黄色電話、誤用シーンにご用心

 この一九九〇年という時代はとかく、二十一世紀および二十世紀末生まれに説明を要することがらが多い。

 電話をかけることひとつとってもそうなのだが、その前に、なぜいくつもの宿泊施設へ問いあわせるのか噛み砕いて話す必要があった。ただ単に、壁に並ぶ薄黄色の公衆電話の前に連れてきて、明るい黄色の分厚い本と十円玉を渡し「料金と空室状況を聞いてまわれ」と言ったところで、


「ごめん、ちょっとなに言ってんのかわかんね」

「不藁さん、ひとりでなにやってんの?」


 拓海・葵の両名は頭上に「?」を浮かべるだけ。意図も手段もなんらいっさいまるで伝わらないのだ。

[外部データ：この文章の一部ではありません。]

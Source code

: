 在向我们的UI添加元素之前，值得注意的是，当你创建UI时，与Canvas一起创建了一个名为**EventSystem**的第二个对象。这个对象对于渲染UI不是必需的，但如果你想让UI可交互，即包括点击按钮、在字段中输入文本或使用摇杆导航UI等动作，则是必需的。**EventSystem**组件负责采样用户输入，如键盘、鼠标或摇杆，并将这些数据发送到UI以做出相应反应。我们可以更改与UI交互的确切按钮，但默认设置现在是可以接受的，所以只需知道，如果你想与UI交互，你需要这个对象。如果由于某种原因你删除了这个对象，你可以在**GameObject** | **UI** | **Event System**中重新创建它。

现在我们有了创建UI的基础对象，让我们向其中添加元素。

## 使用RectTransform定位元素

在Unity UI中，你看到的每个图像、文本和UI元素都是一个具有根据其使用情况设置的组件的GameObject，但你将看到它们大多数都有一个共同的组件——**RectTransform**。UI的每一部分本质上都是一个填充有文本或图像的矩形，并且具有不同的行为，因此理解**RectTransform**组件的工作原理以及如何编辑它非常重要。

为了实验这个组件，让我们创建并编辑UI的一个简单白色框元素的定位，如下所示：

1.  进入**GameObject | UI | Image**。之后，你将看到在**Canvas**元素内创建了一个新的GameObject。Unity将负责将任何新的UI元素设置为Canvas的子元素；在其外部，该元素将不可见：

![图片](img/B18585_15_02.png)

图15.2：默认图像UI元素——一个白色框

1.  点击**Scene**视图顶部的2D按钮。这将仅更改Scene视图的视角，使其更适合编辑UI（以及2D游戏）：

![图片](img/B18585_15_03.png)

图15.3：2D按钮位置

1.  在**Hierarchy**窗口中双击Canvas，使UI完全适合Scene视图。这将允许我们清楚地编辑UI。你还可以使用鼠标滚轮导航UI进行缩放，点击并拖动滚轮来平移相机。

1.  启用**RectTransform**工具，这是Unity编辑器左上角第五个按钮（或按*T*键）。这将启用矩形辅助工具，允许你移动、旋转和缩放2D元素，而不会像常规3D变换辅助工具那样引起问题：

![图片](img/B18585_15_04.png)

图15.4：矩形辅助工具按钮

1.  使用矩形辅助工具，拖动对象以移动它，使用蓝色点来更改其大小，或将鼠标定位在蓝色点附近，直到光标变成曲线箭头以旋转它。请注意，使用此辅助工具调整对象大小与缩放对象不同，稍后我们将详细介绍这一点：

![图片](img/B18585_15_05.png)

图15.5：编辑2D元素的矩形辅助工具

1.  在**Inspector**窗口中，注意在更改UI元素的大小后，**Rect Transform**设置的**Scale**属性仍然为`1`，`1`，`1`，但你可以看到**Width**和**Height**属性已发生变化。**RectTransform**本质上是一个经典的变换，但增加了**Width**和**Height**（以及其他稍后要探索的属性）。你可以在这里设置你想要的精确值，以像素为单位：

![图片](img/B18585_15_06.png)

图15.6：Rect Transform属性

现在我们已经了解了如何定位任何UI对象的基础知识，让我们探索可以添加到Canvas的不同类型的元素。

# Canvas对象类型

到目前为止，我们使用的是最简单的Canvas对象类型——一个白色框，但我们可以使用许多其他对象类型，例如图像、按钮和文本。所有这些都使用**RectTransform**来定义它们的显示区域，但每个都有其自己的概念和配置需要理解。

「これは公衆電話というものだ」やや縦長で高さ数十センチ、箱状のダイヤル式電話機に博は手を当てる。「金を入れると一定時間、電話ができる」


 馬鹿げたことを言っていると思った。それぐらい知ってるよ、という反応を期待した。が、実際には、


「オレ、このタイプの知ってる。江戸時代ぐらいのクッソ古い機種だろ」

「うっそ、昔の電話ってこんなデカいんだ!」


 ――やはり、ダイヤル式がどうとか以前に、公衆電話そのものから説明を要するようだ。

 しかし、である。そこは〇〇ゼロ年代生まれ。すんなりと公衆電話のワンポイントレッスンを開講させてくれるほど甘くはない。


「泊まるとこ探し? できるだけ安い宿? なんで一個一個、電話で聞くの?」まず葵が、比較サイトで調べればよくない、とスマートフォンでブラウザをひらき「あれ? まだ基地局につながんない」

「サイトより予約アプリのほうがてっとり早いだろ」次に拓海がApp Storeをひらこうとして「あ、オレのも回線死んでるっぽい」


 結果、博をスルーし、サポートセンター役の千尋に質問がいくことになるのだが


「――ええ、そうです、三人部屋とふたり部屋で一泊。はい――はい――」


 すでに電話中の彼女は彼らにかまっていられない。ふたりを手で制しつつ、問いあわせ内容を復唱。音声情報からテキストデータへ変換している。

 博は、まとわりつく彼らを千尋からひっぱがし、チュートリアルを続行させた。


「何度も言うが、この時代にインターネットはない――あるにはあるが、ない」

「あるのかないのかよくわかんね」

「だってあたしたち、LINEのメッセージ送れるよ」

「それは千尋の構築したイントラネットを介しての通信。インターネットの商用利用が始まるのは数年先だ」


 LINEなどのアプリも実はオリジナルを模したクローンなのだが、ふたりともよくわかってなさそうなので省く。

 天然娘の姪はともかく、拓海はまがりなりにもPCショップに勤める身。いや、そうでなかったとしても多少は理解を示してもよさそうだが、好意を寄せている葵への遠慮や同調なのか、あるいは単にバカなのか――おそらく後者だろう――かたくなに飲み込みを拒む。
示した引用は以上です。